Abstract: FR-PO0916
A Case of Novel Combination Therapy for Refractory Lupus Nephritis
Session Information
- Glomerular Case Reports: Lupus, FSGS, Complement, and More
November 07, 2025 | Location: Exhibit Hall, Convention Center
Abstract Time: 10:00 AM - 12:00 PM
Category: Glomerular Diseases
- 1402 Glomerular Diseases: Clinical, Outcomes, and Therapeutics
Authors
- Gulden, Daniel P., San Antonio Uniformed Services Health Education Consortium, Joint Base San Antonio Fort Sam Houston, Texas, United States
- Calder, Madison B., The University of Texas Health Science Center at San Antonio, San Antonio, Texas, United States
- Bansal, Shweta, The University of Texas Health Science Center at San Antonio, San Antonio, Texas, United States
Introduction
Lupus nephritis (LN) is a serious complication of systemic lupus erythematosus (SLE), affecting nearly 40% of patients. Treatment becomes increasingly difficult in refractory cases. We present a patient with refractory class IV LN who achieved remission with combined therapy using voclosporin and belimumab.
Case Description
A 20-year-old woman was diagnosed with SLE at age 10, presenting with extrarenal symptoms. She was treated with mycophenolate mofetil (MMF), hydroxychloroquine, and prednisone but required frequent steroids for persistent symptoms and serologic activity. She had an allergic reaction to rituximab and no response to 14 months of belimumab. At age 16, she developed class IV LN with proteinuria and normal creatinine, treated with the Euro-Lupus cyclophosphamide protocol, which led to transient improvement and disease control. A flare 1.5 years later featured abdominal pain, rising proteinuria, elevated creatinine, and was diagnosed as medium-vessel lupus vasculitis. She received six months of cyclophosphamide, with ocrelizumab later added due to poor response. While systemic symptoms improved, proteinuria, hypertension, and active serologies persisted. At 19, voclosporin was added to MMF and low-dose steroids. Four months later, she was hospitalized with acute renal failure and found to have active LN with AIN on biopsy. Due to ongoing flares, nephrotic-range proteinuria, and refractory serologies, belimumab infusions were added to voclosporin, MMF, and a steroid taper. Over 12 months, she showed clinical improvement with normal serum albumin and complements, decreased proteinuria. By 15 months, she had the first time ever normalization of dsDNA, stable creatinine and proteinuria.

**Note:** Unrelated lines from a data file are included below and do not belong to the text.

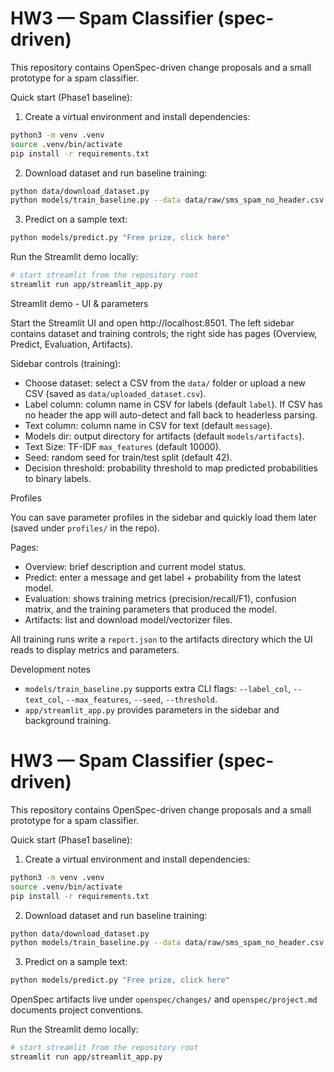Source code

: # HW3 — Spam Classifier (spec-driven)

This repository contains OpenSpec-driven change proposals and a small prototype for a spam classifier.

Quick start (Phase1 baseline):

1. Create a virtual environment and install dependencies:

```bash
python3 -m venv .venv
source .venv/bin/activate
pip install -r requirements.txt
```

2. Download dataset and run baseline training:

```bash
python data/download_dataset.py
python models/train_baseline.py --data data/raw/sms_spam_no_header.csv --out models/artifacts
```

3. Predict on a sample text:

```bash
python models/predict.py "Free prize, click here"
```

Run the Streamlit demo locally:

```bash
# start streamlit from the repository root
streamlit run app/streamlit_app.py
```

Streamlit demo - UI & parameters

Start the Streamlit UI and open http://localhost:8501. The left sidebar contains dataset and training controls; the right side has pages (Overview, Predict, Evaluation, Artifacts).

Sidebar controls (training):

- Choose dataset: select a CSV from the `data/` folder or upload a new CSV (saved as `data/uploaded_dataset.csv`).
- Label column: column name in CSV for labels (default `label`). If CSV has no header the app will auto-detect and fall back to headerless parsing.
- Text column: column name in CSV for text (default `message`).
- Models dir: output directory for artifacts (default `models/artifacts`).
- Text Size: TF-IDF `max_features` (default 10000).
- Seed: random seed for train/test split (default 42).
- Decision threshold: probability threshold to map predicted probabilities to binary labels.

Profiles

You can save parameter profiles in the sidebar and quickly load them later (saved under `profiles/` in the repo).

Pages:

- Overview: brief description and current model status.
- Predict: enter a message and get label + probability from the latest model.
- Evaluation: shows training metrics (precision/recall/F1), confusion matrix, and the training parameters that produced the model.
- Artifacts: list and download model/vectorizer files.

All training runs write a `report.json` to the artifacts directory which the UI reads to display metrics and parameters.

Development notes

- `models/train_baseline.py` supports extra CLI flags: `--label_col`, `--text_col`, `--max_features`, `--seed`, `--threshold`.
- `app/streamlit_app.py` provides parameters in the sidebar and background training.
# HW3 — Spam Classifier (spec-driven)

This repository contains OpenSpec-driven change proposals and a small prototype for a spam classifier.

Quick start (Phase1 baseline):

1. Create a virtual environment and install dependencies:

```bash
python3 -m venv .venv
source .venv/bin/activate
pip install -r requirements.txt
```

2. Download dataset and run baseline training:

```bash
python data/download_dataset.py
python models/train_baseline.py --data data/raw/sms_spam_no_header.csv --out models/artifacts
```

3. Predict on a sample text:

```bash
python models/predict.py "Free prize, click here"
```

OpenSpec artifacts live under `openspec/changes/` and `openspec/project.md` documents project conventions.

Run the Streamlit demo locally:

```bash
# start streamlit from the repository root
streamlit run app/streamlit_app.py
```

At 20 months, she remains in remission.
Discussion
In patients with LN who have suboptimal response to MMF/cyclophosphamide and prednisone, current literature recommends addition of voclosporin if high proteinuria or belimumab if prior flares. Use of voclosporin reduces proteinuria but not extra-renal symptoms or serological abnormalities (AURORA-1). Belimumab therapy is known to have good serological and extrarenal outcomes (BLISS-LN). Our patient did not respond to either therapies individually with MMF and steroid; however, the novel combination of both achieved both clinical and serological remission for the first time in her 10 years of complicated SLE and LN history.